Information
- League: Liga Mexicana de Béisbol (North Zone)
- Location: Reynosa, Tamaulipas, Mexico
- Ballpark: Adolfo Lopez Mateos stadium
- Founded: 1963
- Folded: 2016
- League championships: 1969
- Manager: Rafael Casteneda
- Website: Official Site

= Broncos de Reynosa =

Los Broncos de Reynosa (English: Reynosa Broncos) were a Mexican team that played in the Adolfo Lopez Mateos stadium in the city of Reynosa, Tamaulipas.

The Broncos de Reynosa played in the Liga Mexicana de Beisbol and it was part of the Zona Norte division.

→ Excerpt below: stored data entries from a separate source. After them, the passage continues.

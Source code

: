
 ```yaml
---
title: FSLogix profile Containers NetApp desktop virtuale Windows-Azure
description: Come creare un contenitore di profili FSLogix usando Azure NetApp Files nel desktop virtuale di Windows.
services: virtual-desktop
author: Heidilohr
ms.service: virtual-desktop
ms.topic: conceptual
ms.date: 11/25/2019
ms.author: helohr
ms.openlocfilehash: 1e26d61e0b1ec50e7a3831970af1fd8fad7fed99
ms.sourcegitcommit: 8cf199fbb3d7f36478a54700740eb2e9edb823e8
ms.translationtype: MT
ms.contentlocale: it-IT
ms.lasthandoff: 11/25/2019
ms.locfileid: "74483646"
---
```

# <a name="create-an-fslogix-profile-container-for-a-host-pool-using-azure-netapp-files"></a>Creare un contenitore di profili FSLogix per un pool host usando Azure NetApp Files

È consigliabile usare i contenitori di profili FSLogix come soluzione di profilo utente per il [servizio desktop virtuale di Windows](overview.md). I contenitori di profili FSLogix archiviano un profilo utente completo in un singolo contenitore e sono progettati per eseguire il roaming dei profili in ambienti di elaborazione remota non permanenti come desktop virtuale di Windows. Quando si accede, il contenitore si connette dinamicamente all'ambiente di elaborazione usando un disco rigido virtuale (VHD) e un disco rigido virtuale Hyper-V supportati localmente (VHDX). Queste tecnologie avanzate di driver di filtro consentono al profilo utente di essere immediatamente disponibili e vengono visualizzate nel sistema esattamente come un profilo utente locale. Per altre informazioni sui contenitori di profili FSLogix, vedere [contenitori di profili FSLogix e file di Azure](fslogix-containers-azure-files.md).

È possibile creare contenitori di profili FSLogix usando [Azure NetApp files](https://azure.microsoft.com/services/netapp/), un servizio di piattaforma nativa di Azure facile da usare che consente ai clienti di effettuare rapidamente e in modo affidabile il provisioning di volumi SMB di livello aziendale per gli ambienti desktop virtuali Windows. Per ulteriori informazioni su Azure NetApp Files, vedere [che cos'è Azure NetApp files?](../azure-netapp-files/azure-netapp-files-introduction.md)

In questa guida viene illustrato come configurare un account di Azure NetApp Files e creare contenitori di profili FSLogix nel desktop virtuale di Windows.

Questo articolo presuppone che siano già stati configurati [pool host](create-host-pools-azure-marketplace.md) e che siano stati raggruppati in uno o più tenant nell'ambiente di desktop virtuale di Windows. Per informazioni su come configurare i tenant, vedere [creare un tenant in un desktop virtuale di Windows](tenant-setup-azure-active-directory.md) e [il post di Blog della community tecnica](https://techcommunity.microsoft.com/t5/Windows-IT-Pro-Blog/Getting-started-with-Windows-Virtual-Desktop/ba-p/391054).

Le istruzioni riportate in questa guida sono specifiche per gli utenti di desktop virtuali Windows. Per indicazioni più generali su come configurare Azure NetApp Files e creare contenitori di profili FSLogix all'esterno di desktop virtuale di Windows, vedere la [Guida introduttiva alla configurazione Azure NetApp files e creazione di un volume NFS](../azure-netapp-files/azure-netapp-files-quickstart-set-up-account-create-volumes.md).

The Broncos returned to Reynosa's Stadium Adolfo Lopez Mateos in March 2009 through the efforts of Mayor Oscar Luebbeert. Major improvements to the stadium were made to attract fans. The stadium went into some major improvements that include converting the stadium into a big skeleton in order to renew installations, new parking section, new WC areas, new box seats. There was a change of team colors moving from the traditional orange to a new green.

Broncos de Reynosa won the Championship of The Liga Mexicana de Beisbol in 1969, defeating the Sultanes de Monterrey.

The Broncos franchise has been transferred to the Bravos de León twice, in 1982 and 2016.